(Data extracted from a collection)
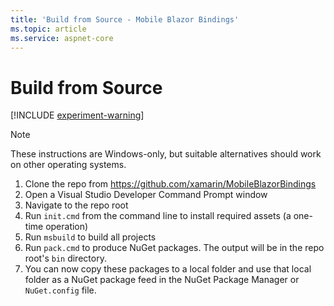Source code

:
 ```yaml
---
title: 'Build from Source - Mobile Blazor Bindings'
ms.topic: article
ms.service: aspnet-core
---
```


# Build from Source

[!INCLUDE [experiment-warning](../includes/experiment-warning.md)]

> [!NOTE]
> These instructions are Windows-only, but suitable alternatives should work on other operating systems.

1. Clone the repo from <https://github.com/xamarin/MobileBlazorBindings>
1. Open a Visual Studio Developer Command Prompt window
1. Navigate to the repo root
1. Run `init.cmd` from the command line to install required assets (a one-time operation)
1. Run `msbuild` to build all projects
1. Run `pack.cmd` to produce NuGet packages. The output will be in the repo root's `bin` directory.
1. You can now copy these packages to a local folder and use that local folder as a NuGet package feed in the NuGet Package Manager or `NuGet.config` file.
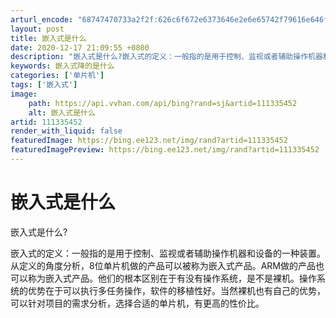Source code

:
 ```yaml
---
arturl_encode: "68747470733a2f2f:626c6f672e6373646e2e6e65742f79616e646f6e313233342f:61727469636c652f64657461696c732f313131333335343532"
layout: post
title: 嵌入式是什么
date: 2020-12-17 21:09:55 +0800
description: "嵌入式是什么?嵌入式的定义：一般指的是用于控制、监视或者辅助操作机器和设备的"
keywords: 嵌入式降的是什么
categories: ['单片机']
tags: ['嵌入式']
image:
    path: https://api.vvhan.com/api/bing?rand=sj&artid=111335452
    alt: 嵌入式是什么
artid: 111335452
render_with_liquid: false
featuredImage: https://bing.ee123.net/img/rand?artid=111335452
featuredImagePreview: https://bing.ee123.net/img/rand?artid=111335452
---
```


# 嵌入式是什么

嵌入式是什么?
  
嵌入式的定义：一般指的是用于控制、监视或者辅助操作机器和设备的一种装置。从定义的角度分析，8位单片机做的产品可以被称为嵌入式产品。ARM做的产品也可以称为嵌入式产品。他们的根本区别在于有没有操作系统，是不是裸机。操作系统的优势在于可以执行多任务操作，软件的移植性好。当然裸机也有自己的优势，可以针对项目的需求分析，选择合适的单片机，有更高的性价比。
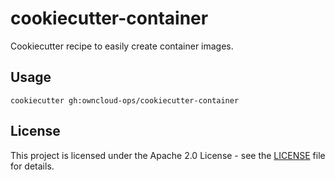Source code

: # cookiecutter-container

Cookiecutter recipe to easily create container images.

## Usage

```Shell
cookiecutter gh:owncloud-ops/cookiecutter-container
```

## License

This project is licensed under the Apache 2.0 License - see the [LICENSE](LICENSE) file for details.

## [Activity]
Wherever a line of the entries holds the string "root", copy that line.

## [The answer]
1. Navigate to the repo root
1. Run `pack.cmd` to produce NuGet packages. The output will be in the repo root's `bin` directory.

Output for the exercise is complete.